··· Source records ···
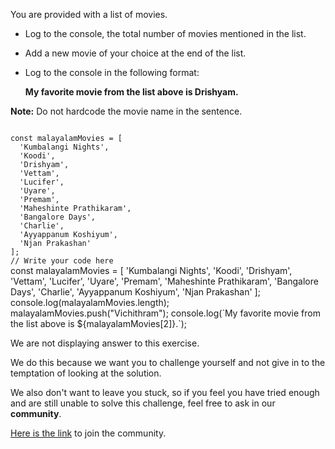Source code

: You are provided with a
list of movies.

- Log to the console, the
  total number of movies
  mentioned in the list.

- Add a new movie of your
  choice at the end of
  the list.

- Log to the console in the following format:

  **My favorite movie from the list above is Drishyam.**

**Note:** Do not hardcode
the movie name in the sentence.

<codeblock language="javascript" type="exercise" testMode="fixedInput" showSolution="false">
<code>
const malayalamMovies = [
  'Kumbalangi Nights',
  'Koodi',
  'Drishyam',
  'Vettam',
  'Lucifer',
  'Uyare',
  'Premam',
  'Maheshinte Prathikaram',
  'Bangalore Days',
  'Charlie',
  'Ayyappanum Koshiyum',
  'Njan Prakashan'
];
// Write your code here
</code>
<solution>
const malayalamMovies = [
  'Kumbalangi Nights',
  'Koodi',
  'Drishyam',
  'Vettam',
  'Lucifer',
  'Uyare',
  'Premam',
  'Maheshinte Prathikaram',
  'Bangalore Days',
  'Charlie',
  'Ayyappanum Koshiyum',
  'Njan Prakashan'
];
console.log(malayalamMovies.length);
malayalamMovies.push("Vichithram");
console.log(`My favorite movie from the list above is ${malayalamMovies[2]}.`);
</solution>
</codeblock>

We are not displaying answer to this exercise.

We do this because we want you to challenge yourself
and
not give in to the temptation of looking at the solution.

We also don't want to leave you stuck, so if you feel
you have tried enough and are still unable to solve
this challenge, feel free to ask in our **community**.

[Here is the link](https://bigbinaryacademy.slack.com/join/shared_invite/zt-23dvxwolx-U9LYYbv4ycmODEA1cbNFgA#/shared-invite/email) to join the community.

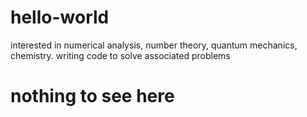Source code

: # hello-world
interested in numerical analysis, number theory, quantum mechanics, chemistry. writing code to solve associated problems

# nothing to see here

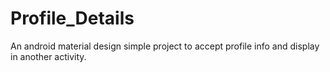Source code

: # Profile_Details
An android material design simple project to accept profile info and display in another activity.
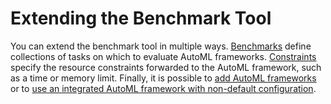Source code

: # Extending the Benchmark Tool

You can extend the benchmark tool in multiple ways.
[Benchmarks](benchmark.md) define collections of tasks on which to evaluate AutoML
frameworks. [Constraints](constraint.md) specify the resource constraints forwarded
to the AutoML framework, such as a time or memory limit. Finally, it is possible to
[add AutoML frameworks](framework.md#add-a-custom-framework) or to
[use an integrated AutoML framework with non-default configuration](framework.md#using-a-different-hyperparameter-configuration).
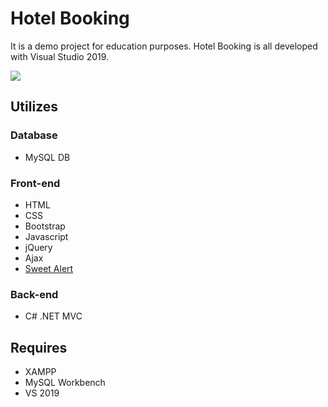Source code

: # Hotel Booking
It is a demo project for education purposes. Hotel Booking is all developed with Visual Studio 2019.

![](https://github.com/niksak89/Hotel-Booking-Site/blob/master/Hotel%20Booking.jpg)


## Utilizes

### Database
* MySQL DB
### Front-end
* HTML
* CSS
* Bootstrap
* Javascript
* jQuery
* Ajax
* [Sweet Alert](https://sweetalert.js.org/)
### Back-end
* C# .NET MVC 
	
## Requires
* XAMPP
* MySQL Workbench
* VS 2019
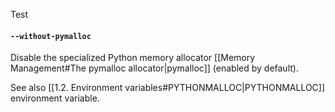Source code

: Test
#### `--without-pymalloc`
Disable the specialized Python memory allocator [[Memory Management#The pymalloc allocator|pymalloc]] (enabled by default).

See also [[1.2. Environment variables#PYTHONMALLOC|PYTHONMALLOC]] environment variable.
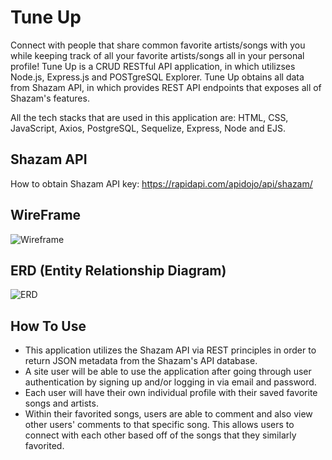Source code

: # Tune Up

Connect with people that share common favorite artists/songs with you while keeping track of all your favorite artists/songs all in your personal profile!
Tune Up is a CRUD RESTful API application, in which utilizses Node.js, Express.js and POSTgreSQL Explorer. Tune Up obtains all data from 
Shazam API, in which provides REST API endpoints that exposes all of Shazam's features.

All the tech stacks that are used in this application are:
HTML, CSS, JavaScript, Axios, PostgreSQL, Sequelize, Express, Node and EJS.

## Shazam API
How to obtain Shazam API key: https://rapidapi.com/apidojo/api/shazam/

## WireFrame
![Wireframe](https://user-images.githubusercontent.com/107227057/191876095-8720764f-5fec-47df-b1ff-cc2c18cd526a.png)
## ERD (Entity Relationship Diagram)
![ERD](https://user-images.githubusercontent.com/107227057/191876123-cdbc1d4e-4d61-4cd2-8eb4-67f5799fd85b.png)

## How To Use
- This application utilizes the Shazam API via REST principles in order to return JSON metadata from the Shazam's API database. 
- A site user will be able to use the application after going through user authentication by signing up and/or logging in via email and password. 
- Each user will have their own individual profile with their saved favorite songs and artists. 
- Within their favorited songs, users are able to comment and also view other users' comments to that specific song. This allows users to connect with each other based off of the songs that they similarly favorited.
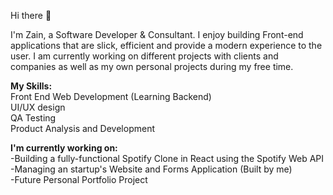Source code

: Hi there 👋

I'm Zain, a Software Developer & Consultant. I enjoy building Front-end applications that are slick, efficient and provide a modern experience to the user. I am currently working on different projects with clients and companies as well as my own personal projects during my free time.

<b>My Skills:</b> <br>
Front End Web Development (Learning Backend) <br>
UI/UX design <br>
QA Testing <br>
Product Analysis and Development <br>

<b>I'm currently working on:</b> <br>
-Building a fully-functional Spotify Clone in React using the Spotify Web API <br>
-Managing an startup's Website and Forms Application (Built by me) <br>
-Future Personal Portfolio Project <br>



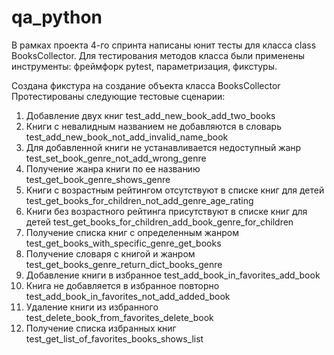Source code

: # qa_python

В рамках проекта 4-го спринта написаны юнит тесты для класса class BooksCollector. 
Для тестирования методов класса были применены инструменты: фреймфорк pytest, параметризация, фикстуры.

Создана фикстура на создание объекта класса BooksCollector
Протестированы следующие тестовые сценарии:
1. Добавление двух книг test_add_new_book_add_two_books
2. Книги с невалидным названием не добавляются в словарь test_add_new_book_not_add_invalid_name_book
3. Для добавленной книги не устанавливается недоступный жанр test_set_book_genre_not_add_wrong_genre
4. Получение жанра книги по ее названию test_get_book_genre_shows_genre
5. Книги с возрастным рейтингом отсутствуют в списке книг для детей test_get_books_for_children_not_add_genre_age_rating
6. Книги без возрастного рейтинга присутствуют в списке книг для детей test_get_books_for_children_add_book_genre_for_children
7. Получение списка книг с определенным жанром test_get_books_with_specific_genre_get_books
8. Получение словаря с книгой и жанром test_get_books_genre_return_dict_books_genre
9. Добавление книги в избранное test_add_book_in_favorites_add_book
10. Книга не добавляется в избранное повторно test_add_book_in_favorites_not_add_added_book
11. Удаление книги из избранного test_delete_book_from_favorites_delete_book
12. Получение списка избранных книг test_get_list_of_favorites_books_shows_list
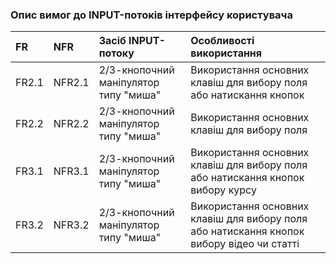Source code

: ### Опис вимог до INPUT-потоків інтерфейсу користувача

| FR    |NFR     | Засіб INPUT-потоку | Особливості використання |
|:-     |:-      |:-                  |:-                        |
|FR2.1  |NFR2.1  |2/3-кнопочний маніпулятор типу "миша" |Використання основних клавіш для вибору поля або натискання кнопок|
|FR2.2  |NFR2.2  |2/3-кнопочний маніпулятор типу "миша" |Використання основних клавіш для вибору поля|
|FR3.1  |NFR3.1  |2/3-кнопочний маніпулятор типу "миша" |Використання основних клавіш для вибору поля або натискання кнопок вибору курсу|
|FR3.2  |NFR3.2  |2/3-кнопочний маніпулятор типу "миша" |Використання основних клавіш для вибору поля або натискання кнопок вибору відео чи статті|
···
• Your objective
Would you repeat exactly, and only, the lines from the start of the records above through the line containing "- Log to the console in", with the pictures omitted?

• Answer to this exercise
Source code

: You are provided with a
list of movies.

- Log to the console, the
  total number of movies
  mentioned in the list.

- Add a new movie of your
  choice at the end of
  the list.

- Log to the console in the following format:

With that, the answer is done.